* **What you should do**:
In the listing that follows, the range to quote begins at the line that has "### Return type" and ends after the line that has "- **Accept**: application/json;"; quote it verbatim and add nothing.

**** Material to process ****

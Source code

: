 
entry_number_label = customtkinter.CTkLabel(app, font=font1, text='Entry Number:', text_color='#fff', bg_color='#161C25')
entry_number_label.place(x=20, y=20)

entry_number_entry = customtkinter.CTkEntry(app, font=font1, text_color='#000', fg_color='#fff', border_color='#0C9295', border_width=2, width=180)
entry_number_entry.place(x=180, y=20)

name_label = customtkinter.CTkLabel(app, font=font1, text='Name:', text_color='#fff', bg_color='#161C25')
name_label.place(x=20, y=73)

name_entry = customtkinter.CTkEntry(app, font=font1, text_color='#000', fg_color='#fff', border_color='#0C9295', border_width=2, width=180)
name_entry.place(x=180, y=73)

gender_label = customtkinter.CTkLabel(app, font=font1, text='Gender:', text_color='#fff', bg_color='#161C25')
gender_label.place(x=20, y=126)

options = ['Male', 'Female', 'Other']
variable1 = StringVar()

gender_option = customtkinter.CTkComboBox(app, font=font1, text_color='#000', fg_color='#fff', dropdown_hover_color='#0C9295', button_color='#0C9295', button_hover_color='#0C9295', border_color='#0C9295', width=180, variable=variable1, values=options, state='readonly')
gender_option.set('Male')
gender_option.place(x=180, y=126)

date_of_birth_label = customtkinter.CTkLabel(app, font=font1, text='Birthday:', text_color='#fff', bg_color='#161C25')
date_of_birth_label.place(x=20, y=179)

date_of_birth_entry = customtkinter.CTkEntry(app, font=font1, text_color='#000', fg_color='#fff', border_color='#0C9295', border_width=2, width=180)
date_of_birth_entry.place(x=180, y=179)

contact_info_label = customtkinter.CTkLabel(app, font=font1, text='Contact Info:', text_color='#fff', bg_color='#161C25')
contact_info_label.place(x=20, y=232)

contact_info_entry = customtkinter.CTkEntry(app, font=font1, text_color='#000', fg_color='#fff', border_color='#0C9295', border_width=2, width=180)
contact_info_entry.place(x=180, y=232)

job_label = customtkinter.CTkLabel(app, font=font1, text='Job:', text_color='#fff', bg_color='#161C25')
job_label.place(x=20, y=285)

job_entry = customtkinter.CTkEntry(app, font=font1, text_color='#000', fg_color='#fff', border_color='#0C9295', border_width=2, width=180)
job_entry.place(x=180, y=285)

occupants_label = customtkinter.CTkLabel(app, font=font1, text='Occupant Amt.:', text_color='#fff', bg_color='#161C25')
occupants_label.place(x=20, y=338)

****
**** Material to process ****

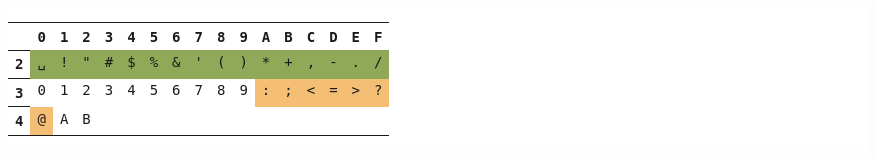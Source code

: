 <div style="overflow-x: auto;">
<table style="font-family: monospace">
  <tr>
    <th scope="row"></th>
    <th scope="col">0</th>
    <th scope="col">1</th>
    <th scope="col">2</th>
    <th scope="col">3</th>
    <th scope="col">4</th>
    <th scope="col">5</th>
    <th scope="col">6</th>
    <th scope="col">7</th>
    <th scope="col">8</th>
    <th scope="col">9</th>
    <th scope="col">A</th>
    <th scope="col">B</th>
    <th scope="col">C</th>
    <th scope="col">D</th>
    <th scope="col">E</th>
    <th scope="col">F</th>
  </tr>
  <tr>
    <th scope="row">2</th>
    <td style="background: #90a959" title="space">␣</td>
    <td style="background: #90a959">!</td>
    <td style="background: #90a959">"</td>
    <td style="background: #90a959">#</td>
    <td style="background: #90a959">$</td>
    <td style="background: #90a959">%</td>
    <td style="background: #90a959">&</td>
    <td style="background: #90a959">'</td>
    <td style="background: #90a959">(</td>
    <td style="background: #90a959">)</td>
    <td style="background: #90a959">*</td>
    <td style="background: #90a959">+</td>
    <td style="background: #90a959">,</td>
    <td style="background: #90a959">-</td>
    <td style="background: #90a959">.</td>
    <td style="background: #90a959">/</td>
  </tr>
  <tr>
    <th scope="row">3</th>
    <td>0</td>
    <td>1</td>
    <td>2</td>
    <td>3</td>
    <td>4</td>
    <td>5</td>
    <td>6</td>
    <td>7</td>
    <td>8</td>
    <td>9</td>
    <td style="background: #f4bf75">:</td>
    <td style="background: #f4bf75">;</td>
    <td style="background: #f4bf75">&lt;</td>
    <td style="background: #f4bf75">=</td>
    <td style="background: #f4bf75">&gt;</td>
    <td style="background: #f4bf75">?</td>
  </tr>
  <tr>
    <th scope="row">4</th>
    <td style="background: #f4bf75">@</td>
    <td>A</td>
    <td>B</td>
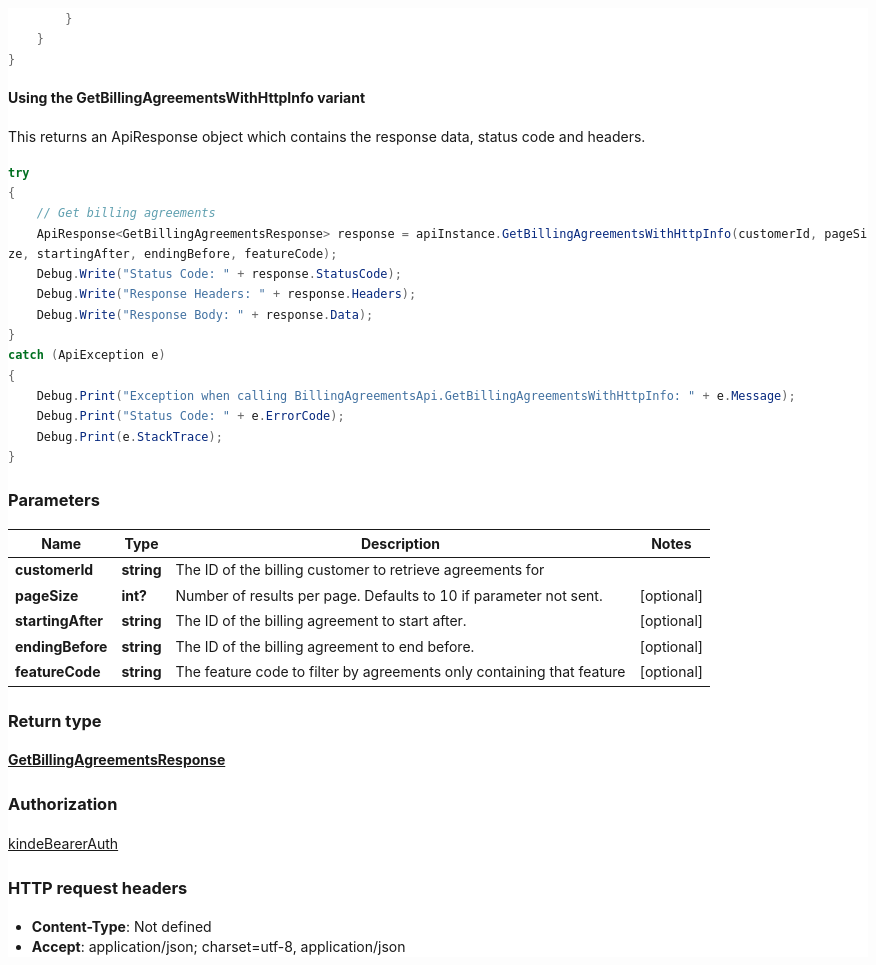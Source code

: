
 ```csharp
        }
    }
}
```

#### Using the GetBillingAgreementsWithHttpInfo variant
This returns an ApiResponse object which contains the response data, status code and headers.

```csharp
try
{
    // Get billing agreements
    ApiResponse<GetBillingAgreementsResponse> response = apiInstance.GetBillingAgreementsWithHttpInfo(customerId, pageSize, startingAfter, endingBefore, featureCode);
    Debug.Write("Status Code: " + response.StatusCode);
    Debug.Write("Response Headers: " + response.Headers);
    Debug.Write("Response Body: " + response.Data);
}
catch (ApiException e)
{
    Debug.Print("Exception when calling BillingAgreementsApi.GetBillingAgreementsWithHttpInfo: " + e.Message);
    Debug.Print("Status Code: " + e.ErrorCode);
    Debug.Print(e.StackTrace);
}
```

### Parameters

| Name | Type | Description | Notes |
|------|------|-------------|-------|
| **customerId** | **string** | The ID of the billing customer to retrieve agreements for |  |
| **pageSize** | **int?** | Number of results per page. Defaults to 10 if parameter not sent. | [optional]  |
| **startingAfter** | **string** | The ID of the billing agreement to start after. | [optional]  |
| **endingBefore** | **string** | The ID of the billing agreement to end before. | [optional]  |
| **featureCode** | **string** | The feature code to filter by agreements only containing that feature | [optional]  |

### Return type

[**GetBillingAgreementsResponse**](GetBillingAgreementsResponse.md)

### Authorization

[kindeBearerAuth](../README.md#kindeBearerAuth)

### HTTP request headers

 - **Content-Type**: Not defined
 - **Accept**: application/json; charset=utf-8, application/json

****

* **Result of this exercise**:
### Return type

[**GetBillingAgreementsResponse**](GetBillingAgreementsResponse.md)

### Authorization

[kindeBearerAuth](../README.md#kindeBearerAuth)

### HTTP request headers

 - **Content-Type**: Not defined
 - **Accept**: application/json; charset=utf-8, application/json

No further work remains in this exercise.